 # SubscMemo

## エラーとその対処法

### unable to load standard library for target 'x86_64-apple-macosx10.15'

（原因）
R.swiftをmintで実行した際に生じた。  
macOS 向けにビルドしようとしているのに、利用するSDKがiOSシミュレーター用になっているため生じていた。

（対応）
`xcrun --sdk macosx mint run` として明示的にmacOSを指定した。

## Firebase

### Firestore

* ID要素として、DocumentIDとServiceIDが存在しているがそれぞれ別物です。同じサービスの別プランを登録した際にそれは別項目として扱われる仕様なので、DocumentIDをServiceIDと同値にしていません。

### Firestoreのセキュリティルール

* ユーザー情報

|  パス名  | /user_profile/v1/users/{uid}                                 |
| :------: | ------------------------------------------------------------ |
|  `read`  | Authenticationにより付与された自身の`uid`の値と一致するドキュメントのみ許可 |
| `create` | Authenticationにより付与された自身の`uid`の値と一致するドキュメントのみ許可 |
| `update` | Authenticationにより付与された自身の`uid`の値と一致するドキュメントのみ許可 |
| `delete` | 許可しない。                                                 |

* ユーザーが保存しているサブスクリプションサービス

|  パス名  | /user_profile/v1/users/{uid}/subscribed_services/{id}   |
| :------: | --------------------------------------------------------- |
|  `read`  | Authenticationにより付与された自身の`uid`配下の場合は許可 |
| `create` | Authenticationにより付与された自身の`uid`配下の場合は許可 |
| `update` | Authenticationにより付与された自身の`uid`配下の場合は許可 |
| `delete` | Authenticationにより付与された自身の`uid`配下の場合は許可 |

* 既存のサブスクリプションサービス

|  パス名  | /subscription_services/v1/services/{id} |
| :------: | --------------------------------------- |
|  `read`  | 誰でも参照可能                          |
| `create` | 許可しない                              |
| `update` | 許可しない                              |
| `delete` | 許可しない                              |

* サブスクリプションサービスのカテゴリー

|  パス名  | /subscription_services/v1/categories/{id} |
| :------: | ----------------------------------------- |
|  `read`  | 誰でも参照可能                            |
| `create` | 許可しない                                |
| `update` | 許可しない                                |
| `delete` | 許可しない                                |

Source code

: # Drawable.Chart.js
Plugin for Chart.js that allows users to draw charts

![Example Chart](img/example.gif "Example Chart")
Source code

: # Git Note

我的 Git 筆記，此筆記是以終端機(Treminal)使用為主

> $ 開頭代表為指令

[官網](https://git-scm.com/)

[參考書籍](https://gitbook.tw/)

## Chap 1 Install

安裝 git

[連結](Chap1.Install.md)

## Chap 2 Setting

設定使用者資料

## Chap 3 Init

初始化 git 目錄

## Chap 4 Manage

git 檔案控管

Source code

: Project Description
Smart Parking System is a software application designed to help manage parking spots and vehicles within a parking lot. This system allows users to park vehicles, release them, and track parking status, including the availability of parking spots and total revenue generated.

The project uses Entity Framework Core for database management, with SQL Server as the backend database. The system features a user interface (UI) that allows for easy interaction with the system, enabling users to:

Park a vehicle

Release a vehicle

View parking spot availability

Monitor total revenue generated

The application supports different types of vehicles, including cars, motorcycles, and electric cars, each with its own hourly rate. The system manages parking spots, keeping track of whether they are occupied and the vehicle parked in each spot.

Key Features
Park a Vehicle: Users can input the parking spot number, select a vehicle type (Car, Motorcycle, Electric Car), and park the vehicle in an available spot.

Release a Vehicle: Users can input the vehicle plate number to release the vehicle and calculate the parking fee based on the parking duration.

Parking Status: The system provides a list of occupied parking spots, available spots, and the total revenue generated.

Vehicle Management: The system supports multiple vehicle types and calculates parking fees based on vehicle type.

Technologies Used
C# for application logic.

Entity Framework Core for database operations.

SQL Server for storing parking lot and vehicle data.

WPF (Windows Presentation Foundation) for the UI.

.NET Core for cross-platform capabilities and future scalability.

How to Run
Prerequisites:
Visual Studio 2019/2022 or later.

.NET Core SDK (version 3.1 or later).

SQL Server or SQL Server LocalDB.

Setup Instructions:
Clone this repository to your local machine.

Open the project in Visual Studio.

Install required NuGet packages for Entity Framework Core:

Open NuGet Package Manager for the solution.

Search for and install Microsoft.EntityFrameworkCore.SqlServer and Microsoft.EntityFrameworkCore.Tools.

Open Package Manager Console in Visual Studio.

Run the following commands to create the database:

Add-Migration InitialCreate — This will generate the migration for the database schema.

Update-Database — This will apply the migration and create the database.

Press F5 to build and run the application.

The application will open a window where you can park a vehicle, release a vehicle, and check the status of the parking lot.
+ + + +
#### Task:
Nothing is to be altered; retype each entry exactly.

#### Output of the task:
 # SubscMemo

## エラーとその対処法

### unable to load standard library for target 'x86_64-apple-macosx10.15'

（原因）
R.swiftをmintで実行した際に生じた。  
macOS 向けにビルドしようとしているのに、利用するSDKがiOSシミュレーター用になっているため生じていた。

（対応）
`xcrun --sdk macosx mint run` として明示的にmacOSを指定した。

## Firebase

### Firestore

* ID要素として、DocumentIDとServiceIDが存在しているがそれぞれ別物です。同じサービスの別プランを登録した際にそれは別項目として扱われる仕様なので、DocumentIDをServiceIDと同値にしていません。

### Firestoreのセキュリティルール

* ユーザー情報

|  パス名  | /user_profile/v1/users/{uid}                                 |
| :------: | ------------------------------------------------------------ |
|  `read`  | Authenticationにより付与された自身の`uid`の値と一致するドキュメントのみ許可 |
| `create` | Authenticationにより付与された自身の`uid`の値と一致するドキュメントのみ許可 |
| `update` | Authenticationにより付与された自身の`uid`の値と一致するドキュメントのみ許可 |
| `delete` | 許可しない。                                                 |

* ユーザーが保存しているサブスクリプションサービス

|  パス名  | /user_profile/v1/users/{uid}/subscribed_services/{id}   |
| :------: | --------------------------------------------------------- |
|  `read`  | Authenticationにより付与された自身の`uid`配下の場合は許可 |
| `create` | Authenticationにより付与された自身の`uid`配下の場合は許可 |
| `update` | Authenticationにより付与された自身の`uid`配下の場合は許可 |
| `delete` | Authenticationにより付与された自身の`uid`配下の場合は許可 |

* 既存のサブスクリプションサービス

|  パス名  | /subscription_services/v1/services/{id} |
| :------: | --------------------------------------- |
|  `read`  | 誰でも参照可能                          |
| `create` | 許可しない                              |
| `update` | 許可しない                              |
| `delete` | 許可しない                              |

* サブスクリプションサービスのカテゴリー

|  パス名  | /subscription_services/v1/categories/{id} |
| :------: | ----------------------------------------- |
|  `read`  | 誰でも参照可能                            |
| `create` | 許可しない                                |
| `update` | 許可しない                                |
| `delete` | 許可しない                                |

Source code

: # Drawable.Chart.js
Plugin for Chart.js that allows users to draw charts

![Example Chart](img/example.gif "Example Chart")
Source code

: # Git Note

我的 Git 筆記，此筆記是以終端機(Treminal)使用為主

> $ 開頭代表為指令

[官網](https://git-scm.com/)

[參考書籍](https://gitbook.tw/)

## Chap 1 Install

安裝 git

[連結](Chap1.Install.md)

## Chap 2 Setting

設定使用者資料

## Chap 3 Init

初始化 git 目錄

## Chap 4 Manage

git 檔案控管

Source code

: Project Description
Smart Parking System is a software application designed to help manage parking spots and vehicles within a parking lot. This system allows users to park vehicles, release them, and track parking status, including the availability of parking spots and total revenue generated.

The project uses Entity Framework Core for database management, with SQL Server as the backend database. The system features a user interface (UI) that allows for easy interaction with the system, enabling users to:

Park a vehicle

Release a vehicle

View parking spot availability

Monitor total revenue generated

The application supports different types of vehicles, including cars, motorcycles, and electric cars, each with its own hourly rate. The system manages parking spots, keeping track of whether they are occupied and the vehicle parked in each spot.

Key Features
Park a Vehicle: Users can input the parking spot number, select a vehicle type (Car, Motorcycle, Electric Car), and park the vehicle in an available spot.

Release a Vehicle: Users can input the vehicle plate number to release the vehicle and calculate the parking fee based on the parking duration.

Parking Status: The system provides a list of occupied parking spots, available spots, and the total revenue generated.

Vehicle Management: The system supports multiple vehicle types and calculates parking fees based on vehicle type.

Technologies Used
C# for application logic.

Entity Framework Core for database operations.

SQL Server for storing parking lot and vehicle data.

WPF (Windows Presentation Foundation) for the UI.

.NET Core for cross-platform capabilities and future scalability.

How to Run
Prerequisites:
Visual Studio 2019/2022 or later.

.NET Core SDK (version 3.1 or later).

SQL Server or SQL Server LocalDB.

Setup Instructions:
Clone this repository to your local machine.

Open the project in Visual Studio.

Install required NuGet packages for Entity Framework Core:

Open NuGet Package Manager for the solution.

Search for and install Microsoft.EntityFrameworkCore.SqlServer and Microsoft.EntityFrameworkCore.Tools.

Open Package Manager Console in Visual Studio.

Run the following commands to create the database:

Add-Migration InitialCreate — This will generate the migration for the database schema.

Update-Database — This will apply the migration and create the database.

Press F5 to build and run the application.

The application will open a window where you can park a vehicle, release a vehicle, and check the status of the parking lot.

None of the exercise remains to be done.